Artificial Intelligence model deployment, a problem or a challenge?

artificial intelligence deployment - a problem or a challenge

Short overview of pain points moving Deep Learning models into production environment.

Executive Summary

About 50 conversations with AI specialists working in different industries share their position about obstacles with AI models in production. Many treasured insights encouraged me to write the following article, so I hope you enjoy it.


Two years ago I finished my Master @ Imperial College London. I had a chance to be a part of BICI Lab working on advanced deep learning algorithms for healthcare. Getting plausible final results I decided to share my work with business people in the form of a sample app where people could test the solution using their data, not just read the paper (which was hard to understand even for people in the field of AI). I realized that it is not an easy task and even for big companies it is an issue.

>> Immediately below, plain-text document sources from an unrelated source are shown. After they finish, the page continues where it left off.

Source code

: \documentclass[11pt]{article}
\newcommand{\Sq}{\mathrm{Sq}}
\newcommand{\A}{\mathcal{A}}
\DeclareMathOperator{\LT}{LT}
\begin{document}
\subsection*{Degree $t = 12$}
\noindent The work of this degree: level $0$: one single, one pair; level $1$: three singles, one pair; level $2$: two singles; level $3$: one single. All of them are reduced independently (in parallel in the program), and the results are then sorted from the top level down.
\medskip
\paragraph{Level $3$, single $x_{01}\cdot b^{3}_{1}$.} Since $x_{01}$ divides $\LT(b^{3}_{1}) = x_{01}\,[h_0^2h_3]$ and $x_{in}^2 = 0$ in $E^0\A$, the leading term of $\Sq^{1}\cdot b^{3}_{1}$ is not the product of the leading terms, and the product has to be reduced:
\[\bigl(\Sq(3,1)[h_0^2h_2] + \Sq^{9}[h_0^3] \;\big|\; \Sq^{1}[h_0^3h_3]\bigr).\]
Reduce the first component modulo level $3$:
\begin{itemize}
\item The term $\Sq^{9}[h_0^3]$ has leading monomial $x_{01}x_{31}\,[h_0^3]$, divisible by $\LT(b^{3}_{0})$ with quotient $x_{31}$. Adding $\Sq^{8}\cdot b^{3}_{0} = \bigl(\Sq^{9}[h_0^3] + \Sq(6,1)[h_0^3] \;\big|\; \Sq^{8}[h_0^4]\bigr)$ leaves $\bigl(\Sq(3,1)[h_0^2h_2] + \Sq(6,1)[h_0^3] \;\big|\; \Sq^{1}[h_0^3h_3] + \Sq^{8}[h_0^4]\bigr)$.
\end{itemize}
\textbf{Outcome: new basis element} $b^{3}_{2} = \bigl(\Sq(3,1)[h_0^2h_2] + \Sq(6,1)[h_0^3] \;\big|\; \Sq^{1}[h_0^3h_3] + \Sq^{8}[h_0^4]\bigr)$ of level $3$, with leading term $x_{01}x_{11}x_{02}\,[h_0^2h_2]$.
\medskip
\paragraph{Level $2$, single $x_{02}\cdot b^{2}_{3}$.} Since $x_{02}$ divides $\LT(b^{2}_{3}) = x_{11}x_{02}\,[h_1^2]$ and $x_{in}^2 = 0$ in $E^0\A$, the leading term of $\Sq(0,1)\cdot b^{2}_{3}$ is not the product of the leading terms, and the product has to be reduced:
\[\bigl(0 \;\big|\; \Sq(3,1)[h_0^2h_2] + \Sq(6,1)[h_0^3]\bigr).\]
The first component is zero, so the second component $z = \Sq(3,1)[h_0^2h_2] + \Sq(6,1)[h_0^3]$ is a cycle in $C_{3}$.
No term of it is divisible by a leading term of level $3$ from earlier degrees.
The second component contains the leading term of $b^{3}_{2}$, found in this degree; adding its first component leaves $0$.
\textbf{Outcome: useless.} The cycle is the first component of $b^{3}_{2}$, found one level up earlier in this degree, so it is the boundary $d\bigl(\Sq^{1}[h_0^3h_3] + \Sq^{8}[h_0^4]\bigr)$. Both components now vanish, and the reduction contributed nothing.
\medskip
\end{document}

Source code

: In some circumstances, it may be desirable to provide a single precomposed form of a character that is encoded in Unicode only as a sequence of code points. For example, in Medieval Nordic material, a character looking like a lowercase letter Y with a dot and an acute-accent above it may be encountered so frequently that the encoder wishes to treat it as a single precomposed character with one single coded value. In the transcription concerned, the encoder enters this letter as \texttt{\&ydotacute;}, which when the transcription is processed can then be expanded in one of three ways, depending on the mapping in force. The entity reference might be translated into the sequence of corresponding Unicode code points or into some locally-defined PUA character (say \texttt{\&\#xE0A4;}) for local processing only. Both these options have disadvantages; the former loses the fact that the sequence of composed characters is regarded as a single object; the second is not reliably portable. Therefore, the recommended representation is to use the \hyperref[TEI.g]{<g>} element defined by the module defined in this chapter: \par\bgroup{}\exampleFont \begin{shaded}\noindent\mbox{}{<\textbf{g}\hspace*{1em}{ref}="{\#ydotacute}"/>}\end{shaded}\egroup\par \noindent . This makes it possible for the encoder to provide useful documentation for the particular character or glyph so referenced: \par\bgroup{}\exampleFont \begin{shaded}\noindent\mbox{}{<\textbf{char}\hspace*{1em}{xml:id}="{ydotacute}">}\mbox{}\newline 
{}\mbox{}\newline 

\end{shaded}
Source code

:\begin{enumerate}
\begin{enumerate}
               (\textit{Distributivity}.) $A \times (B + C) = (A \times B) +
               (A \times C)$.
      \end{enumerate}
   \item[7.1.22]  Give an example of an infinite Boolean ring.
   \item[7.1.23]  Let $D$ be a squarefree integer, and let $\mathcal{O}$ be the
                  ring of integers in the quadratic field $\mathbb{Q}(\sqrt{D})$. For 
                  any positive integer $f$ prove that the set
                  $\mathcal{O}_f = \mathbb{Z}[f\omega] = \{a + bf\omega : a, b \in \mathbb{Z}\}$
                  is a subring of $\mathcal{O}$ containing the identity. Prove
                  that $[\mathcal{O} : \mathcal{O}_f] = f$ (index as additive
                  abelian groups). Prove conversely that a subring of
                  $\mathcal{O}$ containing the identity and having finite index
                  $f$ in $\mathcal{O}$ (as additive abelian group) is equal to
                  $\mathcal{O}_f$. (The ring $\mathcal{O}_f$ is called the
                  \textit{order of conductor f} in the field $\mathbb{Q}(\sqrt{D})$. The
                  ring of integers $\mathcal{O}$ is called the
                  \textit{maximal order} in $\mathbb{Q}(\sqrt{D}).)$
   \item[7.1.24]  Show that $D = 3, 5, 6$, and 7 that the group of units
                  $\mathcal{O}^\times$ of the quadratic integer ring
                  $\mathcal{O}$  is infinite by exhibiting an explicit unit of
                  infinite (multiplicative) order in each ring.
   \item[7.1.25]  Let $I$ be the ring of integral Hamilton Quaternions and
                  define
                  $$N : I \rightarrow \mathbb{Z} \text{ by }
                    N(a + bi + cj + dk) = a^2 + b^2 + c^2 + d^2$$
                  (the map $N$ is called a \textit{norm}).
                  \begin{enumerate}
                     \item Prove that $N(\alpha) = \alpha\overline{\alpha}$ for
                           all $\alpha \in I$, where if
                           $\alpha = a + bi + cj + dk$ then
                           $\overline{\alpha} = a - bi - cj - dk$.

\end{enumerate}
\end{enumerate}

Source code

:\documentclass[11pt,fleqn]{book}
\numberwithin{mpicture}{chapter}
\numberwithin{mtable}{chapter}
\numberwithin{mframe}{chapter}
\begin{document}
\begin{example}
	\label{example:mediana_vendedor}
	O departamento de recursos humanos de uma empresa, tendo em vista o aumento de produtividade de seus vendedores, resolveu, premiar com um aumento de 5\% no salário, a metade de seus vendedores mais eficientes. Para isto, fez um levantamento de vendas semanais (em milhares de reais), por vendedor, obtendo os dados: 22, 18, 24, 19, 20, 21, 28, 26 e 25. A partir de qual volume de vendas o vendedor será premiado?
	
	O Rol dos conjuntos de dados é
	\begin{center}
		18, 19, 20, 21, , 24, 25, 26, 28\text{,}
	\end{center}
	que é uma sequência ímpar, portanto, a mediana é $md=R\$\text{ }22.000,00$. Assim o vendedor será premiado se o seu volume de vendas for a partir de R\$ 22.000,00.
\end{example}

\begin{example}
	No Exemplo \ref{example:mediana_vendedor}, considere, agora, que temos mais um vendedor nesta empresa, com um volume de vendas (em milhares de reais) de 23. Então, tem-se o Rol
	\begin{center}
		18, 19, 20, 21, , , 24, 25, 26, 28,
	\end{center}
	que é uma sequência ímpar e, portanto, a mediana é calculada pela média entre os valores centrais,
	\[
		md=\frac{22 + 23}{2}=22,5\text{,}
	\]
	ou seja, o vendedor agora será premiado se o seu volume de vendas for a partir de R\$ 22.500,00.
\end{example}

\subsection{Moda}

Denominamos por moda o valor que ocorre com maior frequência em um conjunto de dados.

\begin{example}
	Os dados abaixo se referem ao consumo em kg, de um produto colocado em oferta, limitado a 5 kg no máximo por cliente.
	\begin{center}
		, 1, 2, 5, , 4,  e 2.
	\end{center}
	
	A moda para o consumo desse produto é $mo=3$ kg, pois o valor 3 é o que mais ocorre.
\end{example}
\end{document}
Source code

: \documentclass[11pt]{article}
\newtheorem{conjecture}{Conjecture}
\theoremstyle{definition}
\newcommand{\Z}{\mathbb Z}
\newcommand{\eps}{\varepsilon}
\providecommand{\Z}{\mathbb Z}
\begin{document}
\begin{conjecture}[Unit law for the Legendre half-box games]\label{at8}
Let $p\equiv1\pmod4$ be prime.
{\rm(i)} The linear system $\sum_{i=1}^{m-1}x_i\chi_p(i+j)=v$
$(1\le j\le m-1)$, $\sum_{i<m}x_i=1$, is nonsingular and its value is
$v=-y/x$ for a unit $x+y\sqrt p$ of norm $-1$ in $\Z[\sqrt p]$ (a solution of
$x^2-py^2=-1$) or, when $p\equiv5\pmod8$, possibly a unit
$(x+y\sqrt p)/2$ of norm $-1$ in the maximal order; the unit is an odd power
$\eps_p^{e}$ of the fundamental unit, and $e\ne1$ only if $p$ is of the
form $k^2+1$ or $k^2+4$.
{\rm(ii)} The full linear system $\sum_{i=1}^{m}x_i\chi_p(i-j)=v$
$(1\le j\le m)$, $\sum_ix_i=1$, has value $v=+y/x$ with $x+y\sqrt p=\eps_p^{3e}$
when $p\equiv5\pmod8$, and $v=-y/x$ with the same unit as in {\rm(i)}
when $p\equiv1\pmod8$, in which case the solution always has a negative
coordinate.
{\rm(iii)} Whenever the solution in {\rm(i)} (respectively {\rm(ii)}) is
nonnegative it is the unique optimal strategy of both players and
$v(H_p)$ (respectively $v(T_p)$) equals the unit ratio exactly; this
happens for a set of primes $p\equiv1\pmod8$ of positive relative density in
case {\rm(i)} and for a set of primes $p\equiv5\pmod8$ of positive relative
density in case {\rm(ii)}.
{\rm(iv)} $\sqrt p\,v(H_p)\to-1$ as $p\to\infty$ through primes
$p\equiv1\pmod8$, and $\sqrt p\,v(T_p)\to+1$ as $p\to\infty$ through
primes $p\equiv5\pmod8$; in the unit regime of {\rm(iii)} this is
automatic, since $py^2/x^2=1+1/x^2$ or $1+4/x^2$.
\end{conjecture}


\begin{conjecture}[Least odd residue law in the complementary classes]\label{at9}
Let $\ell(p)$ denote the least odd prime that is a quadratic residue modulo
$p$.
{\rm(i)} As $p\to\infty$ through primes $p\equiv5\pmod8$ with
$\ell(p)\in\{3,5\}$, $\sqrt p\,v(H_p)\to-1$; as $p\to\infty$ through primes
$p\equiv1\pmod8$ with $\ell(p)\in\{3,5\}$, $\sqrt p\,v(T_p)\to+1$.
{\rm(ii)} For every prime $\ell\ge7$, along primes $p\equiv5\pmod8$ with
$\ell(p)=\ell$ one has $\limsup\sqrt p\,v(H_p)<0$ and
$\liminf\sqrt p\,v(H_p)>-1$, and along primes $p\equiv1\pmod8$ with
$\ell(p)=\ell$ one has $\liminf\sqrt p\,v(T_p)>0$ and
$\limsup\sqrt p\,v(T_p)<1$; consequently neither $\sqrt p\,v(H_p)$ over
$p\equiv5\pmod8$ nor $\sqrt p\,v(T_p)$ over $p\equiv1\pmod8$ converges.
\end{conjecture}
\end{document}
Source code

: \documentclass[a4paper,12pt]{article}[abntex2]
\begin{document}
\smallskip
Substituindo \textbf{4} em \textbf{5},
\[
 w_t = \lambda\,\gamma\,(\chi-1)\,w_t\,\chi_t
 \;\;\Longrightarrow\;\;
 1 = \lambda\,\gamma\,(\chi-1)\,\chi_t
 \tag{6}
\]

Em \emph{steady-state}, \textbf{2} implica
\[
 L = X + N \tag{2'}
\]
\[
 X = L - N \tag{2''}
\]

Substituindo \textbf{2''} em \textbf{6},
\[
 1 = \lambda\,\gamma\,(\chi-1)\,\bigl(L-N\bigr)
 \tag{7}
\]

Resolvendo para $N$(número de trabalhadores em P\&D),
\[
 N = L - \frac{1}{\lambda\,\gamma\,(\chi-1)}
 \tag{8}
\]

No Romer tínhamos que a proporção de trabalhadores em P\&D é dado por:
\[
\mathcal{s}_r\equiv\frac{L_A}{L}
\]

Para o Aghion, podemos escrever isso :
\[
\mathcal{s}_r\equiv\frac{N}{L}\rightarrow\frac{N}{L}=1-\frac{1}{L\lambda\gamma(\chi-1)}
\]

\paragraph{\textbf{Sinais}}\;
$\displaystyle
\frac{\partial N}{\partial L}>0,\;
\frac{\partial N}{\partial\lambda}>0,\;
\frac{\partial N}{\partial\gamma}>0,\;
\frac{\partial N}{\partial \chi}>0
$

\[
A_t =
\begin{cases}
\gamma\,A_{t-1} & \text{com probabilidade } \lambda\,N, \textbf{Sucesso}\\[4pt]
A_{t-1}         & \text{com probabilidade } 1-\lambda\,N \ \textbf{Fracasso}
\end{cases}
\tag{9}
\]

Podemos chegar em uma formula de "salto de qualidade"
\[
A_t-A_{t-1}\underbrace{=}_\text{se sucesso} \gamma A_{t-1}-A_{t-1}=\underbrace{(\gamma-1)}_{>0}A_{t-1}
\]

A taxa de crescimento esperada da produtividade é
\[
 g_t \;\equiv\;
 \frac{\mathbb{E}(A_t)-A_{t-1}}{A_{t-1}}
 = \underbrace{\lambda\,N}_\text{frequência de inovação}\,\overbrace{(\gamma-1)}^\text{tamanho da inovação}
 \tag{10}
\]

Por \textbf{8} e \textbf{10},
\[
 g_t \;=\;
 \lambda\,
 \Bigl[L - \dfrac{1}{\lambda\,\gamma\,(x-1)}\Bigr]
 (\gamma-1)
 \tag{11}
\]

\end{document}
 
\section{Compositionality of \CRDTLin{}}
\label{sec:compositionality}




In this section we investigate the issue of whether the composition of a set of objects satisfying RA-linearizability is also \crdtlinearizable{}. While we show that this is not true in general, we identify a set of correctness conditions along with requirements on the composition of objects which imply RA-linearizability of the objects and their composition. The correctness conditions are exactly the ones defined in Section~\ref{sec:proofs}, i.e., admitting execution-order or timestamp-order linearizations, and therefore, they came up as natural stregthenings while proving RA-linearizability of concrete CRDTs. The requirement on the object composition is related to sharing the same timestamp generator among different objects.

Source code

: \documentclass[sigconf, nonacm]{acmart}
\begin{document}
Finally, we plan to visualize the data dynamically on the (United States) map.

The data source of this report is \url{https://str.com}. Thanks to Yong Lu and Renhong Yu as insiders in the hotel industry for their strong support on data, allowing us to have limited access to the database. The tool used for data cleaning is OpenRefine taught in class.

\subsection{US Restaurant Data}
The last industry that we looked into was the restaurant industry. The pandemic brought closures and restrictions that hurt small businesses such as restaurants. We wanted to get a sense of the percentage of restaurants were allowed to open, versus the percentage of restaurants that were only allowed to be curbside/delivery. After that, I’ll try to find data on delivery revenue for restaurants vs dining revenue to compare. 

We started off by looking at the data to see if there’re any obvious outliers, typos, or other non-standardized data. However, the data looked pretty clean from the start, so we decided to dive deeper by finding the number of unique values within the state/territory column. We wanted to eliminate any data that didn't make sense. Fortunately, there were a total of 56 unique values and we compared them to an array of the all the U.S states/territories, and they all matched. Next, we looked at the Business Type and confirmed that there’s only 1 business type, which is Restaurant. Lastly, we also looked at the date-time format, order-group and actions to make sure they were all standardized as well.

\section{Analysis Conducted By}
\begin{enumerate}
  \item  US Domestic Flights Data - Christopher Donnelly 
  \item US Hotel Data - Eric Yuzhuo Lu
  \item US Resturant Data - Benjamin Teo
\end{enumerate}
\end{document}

Since that time I decided to pursue the passion of fast and easy AI model deployment. Investigating different solutions and approaches I tried to reach people dealing with this topic daily.

What is AI deployment?

Some of you might ask what exactly is AI model deployment? To clarify, “AI model deployment” is a process that starts when a model is trained and ends up with a model implemented in some mobile app or a webpage. Behind this process, there is a lot of iterative and very often arduous work.

Google engineers have pointed out in one of their papers that the ML code in only a small fraction of the whole ecosystem. The process of deployment plays a big role. It consists of many components like resource management, system monitoring, versioning, serving infrastructure.

Only a small fraction of real-world ML systems are composed of the ML code. The process of deployment is practically 50% of it (right side).

Well, so what is the hardest part of the process of model deployment?

From the architecture point of view one of the biggest problems that AI engineers face nowadays is the maintenance of models running in the production environment. Collecting events about behavior is one thing but extracting valuable information from it is still a tricky part. Sometimes it is hard to keep models up to date with business assumptions.

Since Machine Learning workflow is a fast-paced environment, versioning of models and datasets causes a lot of effort. Especially in a situation when we need to restore some previous configuration. Keeping up to date all versions clearly and understandably is a key to perform fast actions.

When it comes to algorithms, the next hard part is model optimization. Many popular Machine Learning and Data Science frameworks, like sci-kit-learn are simply not prepared for the production environment. Engineers need to spend a lot of time understanding the code created by scientists and optimize each part according to requirements.

It is also important to mention that most of those frameworks are written in python in which multithreading is not multithreading, due to the GIL (for heavy tech details please visit the following article). This problem is called parallelism. All those models very often end up rewritten to C language or some hardware-specific language, only weights left the same.

Going further into hardware there is a problem with hardware compatibility when we want to convert our model from a specific framework to edge or mobile. Lack of hardware-specific libraries slows down product delivery sometimes even for a couple of weeks.

Last but not least, from the business point of view there is a lack of MLOps. The people who stand between Machine Learning team and operational engineers. People able to manage the production lifecycle and understand distributed systems. Because Machine Learning is emerging in practically all areas of our lives there will be growing demand for Engineers who specialize in Machine-Learning-To-Production areas.

What don’t you love about the solutions you’ve tried?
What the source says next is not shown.